Director Luca Guadagnino was bound to premiere his new HBO series, “We Are Who We Are,” a set of coming of age stories in Italy, at Cannes as part of the Director’s Fortnight sidebar.
Paolo Moretti, who heads Directors’ Fortnight, said today that he had been plotting a continuous screening of the eight-hour work in its main Theatre Croisette venue, with a lunch break in the middle.
”This is one of our big regrets as it would have been quite something to show an eight-hour film. We saw it as a film and we wanted to bill it as such, even if it will screen as a series. Luca was really excited about this possibility. We’d been working on it since the autumn of 2019. It was a beautiful thing in our minds.”
Regardless, “We Are Who We Are” is arriving this fall on HBO and a teaser for the series was released yesterday. In the short teaser, we get some very Guadagnino-esque visuals, such as the beach, the beautiful Italian coast, as well as two attractive leads, young teens that are the heart and soul of the story.
The cast for the series includes Chloë Sevigny, Kid Cudi, Jack Dylan Grazer, Alice Braga, Spence Moore II, Jordan Kristine Seamon, Faith Alabi, Francesca Scorsese, Ben Taylor, Corey Knight, Tom Mercier, and Sebastiano Pigazzi.
Guadagnino’s last film was “Suspiria,” a change of pace for the director. known mostly for his Summer-set Italian stories (“Call Me By Your Name,” “I Am Love,” “A Bigger Splash”). The horror film wasn’t met too kindly by critics, who seemed turned off by the new direction the filmmaker decided to take in remaking Dario Argento’s ‘70s classic.

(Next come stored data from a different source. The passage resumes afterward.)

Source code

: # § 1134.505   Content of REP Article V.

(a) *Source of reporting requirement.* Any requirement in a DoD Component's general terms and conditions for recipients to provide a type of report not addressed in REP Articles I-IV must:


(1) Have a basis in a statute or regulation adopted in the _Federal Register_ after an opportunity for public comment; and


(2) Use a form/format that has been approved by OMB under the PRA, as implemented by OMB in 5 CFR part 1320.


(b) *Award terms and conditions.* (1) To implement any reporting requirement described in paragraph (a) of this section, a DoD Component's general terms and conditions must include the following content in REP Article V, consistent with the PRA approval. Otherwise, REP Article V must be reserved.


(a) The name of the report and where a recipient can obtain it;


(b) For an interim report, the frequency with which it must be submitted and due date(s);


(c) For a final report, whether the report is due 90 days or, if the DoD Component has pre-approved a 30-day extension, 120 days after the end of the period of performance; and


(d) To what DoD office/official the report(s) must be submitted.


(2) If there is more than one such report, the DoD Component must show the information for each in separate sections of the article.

“We Are Who We Are” is set to debut on HBO in September.
Here’s the official synopsis:
Jack Dylan Grazer stars as shy and introverted fourteen-year-old Fraser, who moves from New York to a military base in Veneto with his mothers, Sarah (Chloë Sevigny) and Maggie (Alice Braga), who are both in the U.S. Army. Tom Mercier (Jonathan) plays Sarah’s assistant. Jordan Kristine Seamón stars as the seemingly bold and confident Caitlin, who has lived with her family on the base for several years and speaks Italian. Compared to her older brother Danny (Spence Moore II), Caitlin has the closer relationship with their father, Richard (Kid Cudi), and does not communicate well with her mother Jenny (Faith Alabi). Caitlin is the lynchpin of her group of friends, which includes Britney (Francesca Scorsese), an outspoken, witty, sexually uninhibited girl; the cheerful and good-natured Craig (Corey Knight), a soldier in his twenties; Sam (Ben Taylor), Caitlin’s possessive boyfriend, and Craig’s younger brother; Enrico (Sebastiano Pigazzi), a playful eighteen-year-old from Veneto, who has a weak spot for Britney; and Valentina (Beatrice Barichella), an Italian girl.